Please output every entry below precisely as written.

· · · ·

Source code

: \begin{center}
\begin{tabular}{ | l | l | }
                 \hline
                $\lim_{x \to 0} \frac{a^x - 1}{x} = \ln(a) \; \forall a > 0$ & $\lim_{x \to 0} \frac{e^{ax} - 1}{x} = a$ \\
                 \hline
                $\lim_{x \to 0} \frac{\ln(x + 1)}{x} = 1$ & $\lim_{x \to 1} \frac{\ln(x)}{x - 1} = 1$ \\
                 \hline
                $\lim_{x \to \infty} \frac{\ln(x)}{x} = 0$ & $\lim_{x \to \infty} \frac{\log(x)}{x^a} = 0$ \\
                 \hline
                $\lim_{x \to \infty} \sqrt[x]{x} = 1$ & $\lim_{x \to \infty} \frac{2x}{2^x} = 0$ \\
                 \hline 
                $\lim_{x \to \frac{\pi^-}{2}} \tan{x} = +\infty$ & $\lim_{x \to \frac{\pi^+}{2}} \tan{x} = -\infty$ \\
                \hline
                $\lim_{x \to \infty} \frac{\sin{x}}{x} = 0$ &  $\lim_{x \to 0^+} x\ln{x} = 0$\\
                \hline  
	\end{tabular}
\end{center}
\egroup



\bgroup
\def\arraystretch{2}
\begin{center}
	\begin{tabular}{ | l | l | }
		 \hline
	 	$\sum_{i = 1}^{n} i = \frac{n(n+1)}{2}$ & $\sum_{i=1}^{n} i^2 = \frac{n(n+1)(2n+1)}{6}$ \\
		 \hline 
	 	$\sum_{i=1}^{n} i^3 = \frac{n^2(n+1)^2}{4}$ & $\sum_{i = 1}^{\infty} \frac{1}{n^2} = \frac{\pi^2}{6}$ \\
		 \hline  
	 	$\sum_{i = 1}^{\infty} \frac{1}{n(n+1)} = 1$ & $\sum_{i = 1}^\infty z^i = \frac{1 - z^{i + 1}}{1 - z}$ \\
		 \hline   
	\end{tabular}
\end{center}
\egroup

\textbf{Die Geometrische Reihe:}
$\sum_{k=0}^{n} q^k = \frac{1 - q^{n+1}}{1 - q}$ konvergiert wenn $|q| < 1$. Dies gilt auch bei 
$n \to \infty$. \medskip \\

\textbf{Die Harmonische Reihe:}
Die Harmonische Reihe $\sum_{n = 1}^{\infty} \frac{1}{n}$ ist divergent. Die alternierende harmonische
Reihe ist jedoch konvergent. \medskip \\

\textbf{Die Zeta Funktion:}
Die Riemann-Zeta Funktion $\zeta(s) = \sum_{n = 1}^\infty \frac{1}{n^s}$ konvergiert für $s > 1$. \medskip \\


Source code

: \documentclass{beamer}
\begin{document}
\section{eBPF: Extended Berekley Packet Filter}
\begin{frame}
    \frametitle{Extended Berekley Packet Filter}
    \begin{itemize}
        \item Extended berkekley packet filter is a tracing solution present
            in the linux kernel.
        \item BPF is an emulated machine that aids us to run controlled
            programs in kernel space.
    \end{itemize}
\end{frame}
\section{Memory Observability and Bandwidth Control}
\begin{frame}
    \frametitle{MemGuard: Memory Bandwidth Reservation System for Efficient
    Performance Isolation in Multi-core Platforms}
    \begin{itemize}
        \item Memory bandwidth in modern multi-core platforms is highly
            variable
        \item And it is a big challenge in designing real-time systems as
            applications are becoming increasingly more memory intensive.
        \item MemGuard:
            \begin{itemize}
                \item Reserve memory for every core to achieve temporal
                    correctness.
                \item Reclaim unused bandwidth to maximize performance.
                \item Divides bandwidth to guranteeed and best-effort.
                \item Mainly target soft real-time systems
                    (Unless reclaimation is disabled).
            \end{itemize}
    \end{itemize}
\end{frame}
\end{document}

· · · ·

* _RESPONSE TO THE TASK_
Source code

: \begin{center}
\begin{tabular}{ | l | l | }
                 \hline
                $\lim_{x \to 0} \frac{a^x - 1}{x} = \ln(a) \; \forall a > 0$ & $\lim_{x \to 0} \frac{e^{ax} - 1}{x} = a$ \\
                 \hline
                $\lim_{x \to 0} \frac{\ln(x + 1)}{x} = 1$ & $\lim_{x \to 1} \frac{\ln(x)}{x - 1} = 1$ \\
                 \hline
                $\lim_{x \to \infty} \frac{\ln(x)}{x} = 0$ & $\lim_{x \to \infty} \frac{\log(x)}{x^a} = 0$ \\
                 \hline
                $\lim_{x \to \infty} \sqrt[x]{x} = 1$ & $\lim_{x \to \infty} \frac{2x}{2^x} = 0$ \\
                 \hline 
                $\lim_{x \to \frac{\pi^-}{2}} \tan{x} = +\infty$ & $\lim_{x \to \frac{\pi^+}{2}} \tan{x} = -\infty$ \\
                \hline
                $\lim_{x \to \infty} \frac{\sin{x}}{x} = 0$ &  $\lim_{x \to 0^+} x\ln{x} = 0$\\
                \hline  
	\end{tabular}
\end{center}
\egroup



\bgroup
\def\arraystretch{2}
\begin{center}
	\begin{tabular}{ | l | l | }
		 \hline
	 	$\sum_{i = 1}^{n} i = \frac{n(n+1)}{2}$ & $\sum_{i=1}^{n} i^2 = \frac{n(n+1)(2n+1)}{6}$ \\
		 \hline 
	 	$\sum_{i=1}^{n} i^3 = \frac{n^2(n+1)^2}{4}$ & $\sum_{i = 1}^{\infty} \frac{1}{n^2} = \frac{\pi^2}{6}$ \\
		 \hline  
	 	$\sum_{i = 1}^{\infty} \frac{1}{n(n+1)} = 1$ & $\sum_{i = 1}^\infty z^i = \frac{1 - z^{i + 1}}{1 - z}$ \\
		 \hline   
	\end{tabular}
\end{center}
\egroup

\textbf{Die Geometrische Reihe:}
$\sum_{k=0}^{n} q^k = \frac{1 - q^{n+1}}{1 - q}$ konvergiert wenn $|q| < 1$. Dies gilt auch bei 
$n \to \infty$. \medskip \\

\textbf{Die Harmonische Reihe:}
Die Harmonische Reihe $\sum_{n = 1}^{\infty} \frac{1}{n}$ ist divergent. Die alternierende harmonische
Reihe ist jedoch konvergent. \medskip \\

\textbf{Die Zeta Funktion:}
Die Riemann-Zeta Funktion $\zeta(s) = \sum_{n = 1}^\infty \frac{1}{n^s}$ konvergiert für $s > 1$. \medskip \\


Source code

: \documentclass{beamer}
\begin{document}
\section{eBPF: Extended Berekley Packet Filter}
\begin{frame}
    \frametitle{Extended Berekley Packet Filter}
    \begin{itemize}
        \item Extended berkekley packet filter is a tracing solution present
            in the linux kernel.
        \item BPF is an emulated machine that aids us to run controlled
            programs in kernel space.
    \end{itemize}
\end{frame}
\section{Memory Observability and Bandwidth Control}
\begin{frame}
    \frametitle{MemGuard: Memory Bandwidth Reservation System for Efficient
    Performance Isolation in Multi-core Platforms}
    \begin{itemize}
        \item Memory bandwidth in modern multi-core platforms is highly
            variable
        \item And it is a big challenge in designing real-time systems as
            applications are becoming increasingly more memory intensive.
        \item MemGuard:
            \begin{itemize}
                \item Reserve memory for every core to achieve temporal
                    correctness.
                \item Reclaim unused bandwidth to maximize performance.
                \item Divides bandwidth to guranteeed and best-effort.
                \item Mainly target soft real-time systems
                    (Unless reclaimation is disabled).
            \end{itemize}
    \end{itemize}
\end{frame}
\end{document}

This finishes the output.